Yugoslav monitor Sava

The Temes-class river monitor was built for the Austro-Hungarian Navy as SMS Bodrog. She fired the first shots of World War I just after 01: 00 on 29 July 1914. After the war, she was transferred to the newly created Kingdom of Serbs, Croats and Slovenes and renamed Sava. During the German-led Axis invasion of Yugoslavia in April 1941, Sava served with the 1st Monitor Division. She was later raised by the navy of the Axis puppet state known as the Independent State of Croatia and continued to serve as Sava until the night of 8 September 1944 when she was again scuttled. In 2015, the Serbian Ministry of Defence and Belgrade’s Military Museum acquired the ship and

About Yugoslav monitor Sava in brief

Summary Yugoslav monitor SavaThe Temes-class river monitor was built for the Austro-Hungarian Navy as SMS Bodrog.
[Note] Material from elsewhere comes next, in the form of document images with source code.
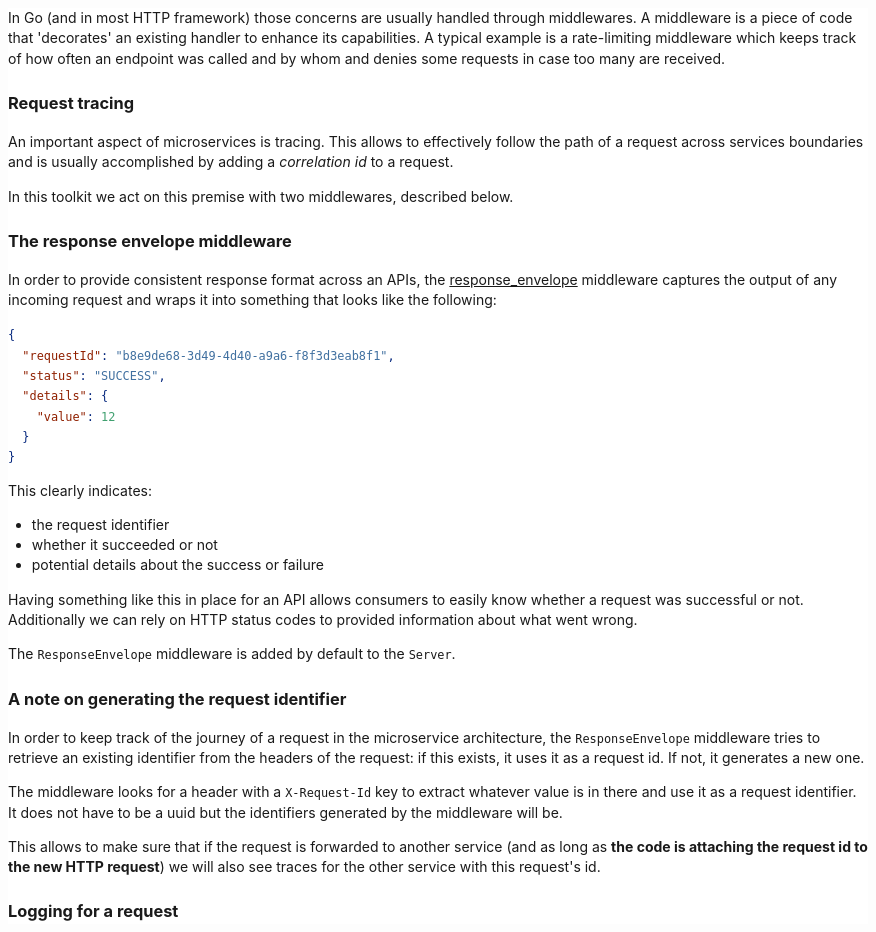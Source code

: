In Go (and in most HTTP framework) those concerns are usually handled through middlewares. A middleware is a piece of code that 'decorates' an existing handler to enhance its capabilities. A typical example is a rate-limiting middleware which keeps track of how often an endpoint was called and by whom and denies some requests in case too many are received.

### Request tracing

An important aspect of microservices is tracing. This allows to effectively follow the path of a request across services boundaries and is usually accomplished by adding a _correlation id_ to a request.

In this toolkit we act on this premise with two middlewares, described below.

### The response envelope middleware

In order to provide consistent response format across an APIs, the [response_envelope](pkg/middleware/response_envelope.go) middleware captures the output of any incoming request and wraps it into something that looks like the following:

```json
{
  "requestId": "b8e9de68-3d49-4d40-a9a6-f8f3d3eab8f1",
  "status": "SUCCESS",
  "details": {
    "value": 12
  }
}
```

This clearly indicates:

- the request identifier
- whether it succeeded or not
- potential details about the success or failure

Having something like this in place for an API allows consumers to easily know whether a request was successful or not. Additionally we can rely on HTTP status codes to provided information about what went wrong.

The `ResponseEnvelope` middleware is added by default to the `Server`.

### A note on generating the request identifier

In order to keep track of the journey of a request in the microservice architecture, the `ResponseEnvelope` middleware tries to retrieve an existing identifier from the headers of the request: if this exists, it uses it as a request id. If not, it generates a new one.

The middleware looks for a header with a `X-Request-Id` key to extract whatever value is in there and use it as a request identifier. It does not have to be a uuid but the identifiers generated by the middleware will be.

This allows to make sure that if the request is forwarded to another service (and as long as **the code is attaching the request id to the new HTTP request**) we will also see traces for the other service with this request's id.

### Logging for a request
She fired the first shots of World War I just after 01: 00 on 29 July 1914, when she and two other monitors shelled Serbian defences near Belgrade. After the war, she was transferred to the newly created Kingdom of Serbs, Croats and Slovenes and renamed Sava. She remained in service throughout the interwar period, although budget restrictions meant she was not always in full commission. During the German-led Axis invasion of Yugoslavia in April 1941, Sava served with the 1st Monitor Division. She was later raised by the navy of the Axis puppet state known as the Independent State of Croatia and continued to serve as Sava until the night of 8 September 1944 when she was again scuttled. In 2015, the Serbian Ministry of Defence and Belgrade’s Military Museum acquired the ship and restored her. She will be relaunched as a floating museum in early 2019. The ship was built in 1903 and was designed by Austrian naval architect Josef Thiel. Bodrog was launched on 12 April 1904, commissioned on 2 August 1904, and completed on 10 November 1904. Like her sister ship SMS Temes, she had an overall length of 57. 7 m, a beam of 9. 5 m, and a normal draught of 1. 2 m. Her standard displacement was 440 tonnes, and her crew consisted of 86 officers and enlisted men.

She had two triple-expansion steam engines, each driving a single propeller shaft. Steam was provided by two Yarrow water-tube boilers, and her engines were rated at 1,400 indicated horsepower. As designed, the ship had a maximum speed of 13 knots, and carried 62 tonnes of coal. The maximum range of her Škoda 120 mm guns was 10 kilometres, and its howitzer could fire its 20 kg shells a maximum of 6.2 km. The armour on her conning tower was 75 mm thick. The armour consisted of belt, bulkheads and gun turrets 40 mm thick, and deck armour 25 mm  thick. She shared the base with three other monitors and three other boats on the Danube, under the command of Liniensleutnant Paul Eklut. On 8 September 1914, a day after Austria-Hungary declared war on Serbia, Bodrog and other monitors fired first shots against the Serb fortifications on the Zemun–Belgrade railway bridge. This included the counterattack of a counter-attack and mines and emplacement of emplacements of the Serbian river guns and mines on Topčider Hill. On September 8, the Austo-Hungarians evacuated the base in the face of a Serbian river attack and evacuated Andorweerweer. On the same day, the Austrian naval base at Zorun was evacuated in face of Serbian river attacks.